Parents Abandon Son, 4, at Zhejiang Kindergarten
A 4-year-old boy has been left stranded at a kindergarten in eastern China for one week after the breakdown of his parents’ marriage, reports local Chinese media.
According to the Qianjiang Evening News, the boy’s father dropped him off on May 16 and has not yet returned to claim him. On the first day, neither the mother nor the father could be contacted. On the third day, local police managed to reach both parents, although neither agreed to take their son home. The boy’s mother said she was afraid to return for fear of violence from her husband, while the father, who had by then returned to his hometown in Guizhou, in southwestern China, said he would not look after the child without help from his wife.
The young boy is enrolled in a kindergarten in Yueqing, Zhejiang province, although his parents are originally from Guizhou, around 2,000 kilometers away. While teachers knew of his parents’ recent separation, they were nonetheless shocked when neither came to pick up their son, according to the report.
“The boy was absent from school from time to time, for two days or a week. His father would occasionally take him to look for his mother,” said the director of the kindergarten, a woman surnamed Zhao, who has taken the boy into her care. “Most of the time, the child stays silent, trying not to show emotion.”
Beijing-based social worker Li Zikun thinks this situation could prove “devastating” to a child of 4 years, whose whole world is centered on his parents. “A kid below the age of 6 has no social network beyond their parents. If they completely disappear from their world, the trauma could stay with them for the rest of their life,” said Li, who offers psychological support to orphans and minors in adverse circumstances.

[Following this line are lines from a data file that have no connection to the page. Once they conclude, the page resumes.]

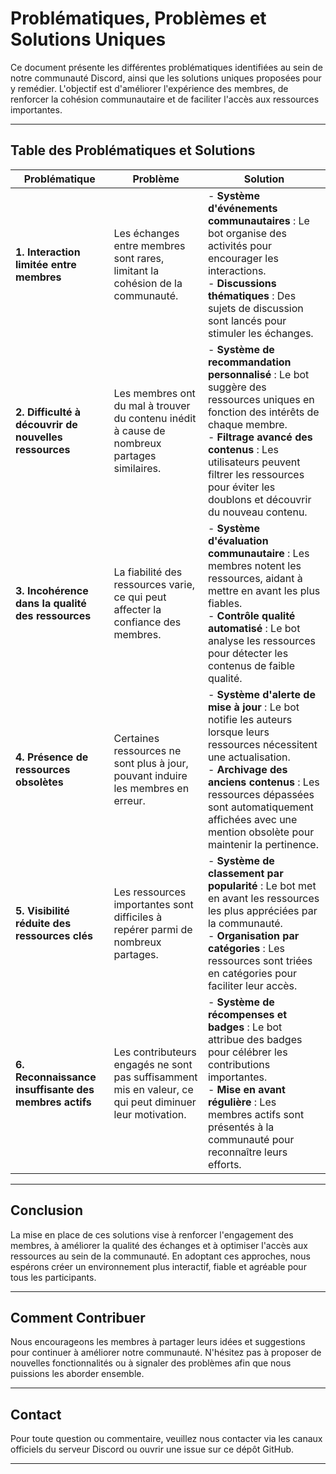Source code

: # Problématiques, Problèmes et Solutions Uniques

Ce document présente les différentes problématiques identifiées au sein de notre communauté Discord, ainsi que les solutions uniques proposées pour y remédier. L'objectif est d'améliorer l'expérience des membres, de renforcer la cohésion communautaire et de faciliter l'accès aux ressources importantes.

---

## Table des Problématiques et Solutions

| **Problématique**                               | **Problème**                                                                                                                                           | **Solution**                                                                                                                                                                                                                                                                          |
|-------------------------------------------------|--------------------------------------------------------------------------------------------------------------------------------------------------------|----------------------------------------------------------------------------------------------------------------------------------------------------------------------------------------------------------------------------------------------------------------------------------------|
| **1. Interaction limitée entre membres**        | Les échanges entre membres sont rares, limitant la cohésion de la communauté.                                                                           | - **Système d'événements communautaires** : Le bot organise des activités pour encourager les interactions.<br>- **Discussions thématiques** : Des sujets de discussion sont lancés pour stimuler les échanges.                                                                                       |
| **2. Difficulté à découvrir de nouvelles ressources** | Les membres ont du mal à trouver du contenu inédit à cause de nombreux partages similaires.                                                            | - **Système de recommandation personnalisé** : Le bot suggère des ressources uniques en fonction des intérêts de chaque membre.<br>- **Filtrage avancé des contenus** : Les utilisateurs peuvent filtrer les ressources pour éviter les doublons et découvrir du nouveau contenu.       |
| **3. Incohérence dans la qualité des ressources**      | La fiabilité des ressources varie, ce qui peut affecter la confiance des membres.                                                                       | - **Système d'évaluation communautaire** : Les membres notent les ressources, aidant à mettre en avant les plus fiables.<br>- **Contrôle qualité automatisé** : Le bot analyse les ressources pour détecter les contenus de faible qualité.                                            |
| **4. Présence de ressources obsolètes**         | Certaines ressources ne sont plus à jour, pouvant induire les membres en erreur.                                                                        | - **Système d'alerte de mise à jour** : Le bot notifie les auteurs lorsque leurs ressources nécessitent une actualisation.<br>- **Archivage des anciens contenus** : Les ressources dépassées sont automatiquement affichées avec une mention obsolète pour maintenir la pertinence. |
| **5. Visibilité réduite des ressources clés**         | Les ressources importantes sont difficiles à repérer parmi de nombreux partages.                                                                       | - **Système de classement par popularité** : Le bot met en avant les ressources les plus appréciées par la communauté.<br>- **Organisation par catégories** : Les ressources sont triées en catégories pour faciliter leur accès.                                                      |
| **6. Reconnaissance insuffisante des membres actifs**   | Les contributeurs engagés ne sont pas suffisamment mis en valeur, ce qui peut diminuer leur motivation.                                                 | - **Système de récompenses et badges** : Le bot attribue des badges pour célébrer les contributions importantes.<br>- **Mise en avant régulière** : Les membres actifs sont présentés à la communauté pour reconnaître leurs efforts.                                                 |

---

## Conclusion

La mise en place de ces solutions vise à renforcer l'engagement des membres, à améliorer la qualité des échanges et à optimiser l'accès aux ressources au sein de la communauté. En adoptant ces approches, nous espérons créer un environnement plus interactif, fiable et agréable pour tous les participants.

---

## Comment Contribuer

Nous encourageons les membres à partager leurs idées et suggestions pour continuer à améliorer notre communauté. N'hésitez pas à proposer de nouvelles fonctionnalités ou à signaler des problèmes afin que nous puissions les aborder ensemble.

---

## Contact

Pour toute question ou commentaire, veuillez nous contacter via les canaux officiels du serveur Discord ou ouvrir une issue sur ce dépôt GitHub.

---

Li highlights that China has no dedicated facilities to help abandoned children whose parents are alive. According to China’s criminal law, people who abandon a child, an elderly person, or a sick person with no ability to survive independently can be punished with a five-year maximum sentence. However, Li suggested that parents are seldom punished for abandoning offspring, with police instead issuing verbal warnings that bear no legal consequences.
A 2013 report on child welfare in China revealed that around 100,000 children are abandoned every year; most are female infants or children born with disabilities. Cases of toddlers being abandoned are uncommon in China, but they do happen. In September 2014, a 4-year-old boy was left at Kang’an Center Kindergarten in Harbin, in northeastern China’s Heilongjiang Province.
Speaking to Sixth Tone, Lü Xiaoqiu, who runs the kindergarten in Harbin, recalled that after the child’s mother left him there, it was more than a month before the boy’s grandfather agreed to take him home. “The psychological damage that has been done to the child will only diminish if he returns to a healthy family environment and receives plenty of love and care from both parents,” Lü told Sixth Tone. Sadly, for this boy, his parents were not married, and the father refused to acknowledge the child’s existence.
The Yueqing kindergarten in Zhejiang is still waiting for updates from the local police. Although the parents promised that they would come back to pick up their son a couple of days ago, they have failed to return.
It is estimated that a quarter of married women in China have experienced some form of violence from their partner, according to a 2011 survey by the All-China Women’s Federation with over 100,000 respondents. The rate of domestic violence is believed to be particularly high among Chinese women who are HIV-positive or who live in rural areas.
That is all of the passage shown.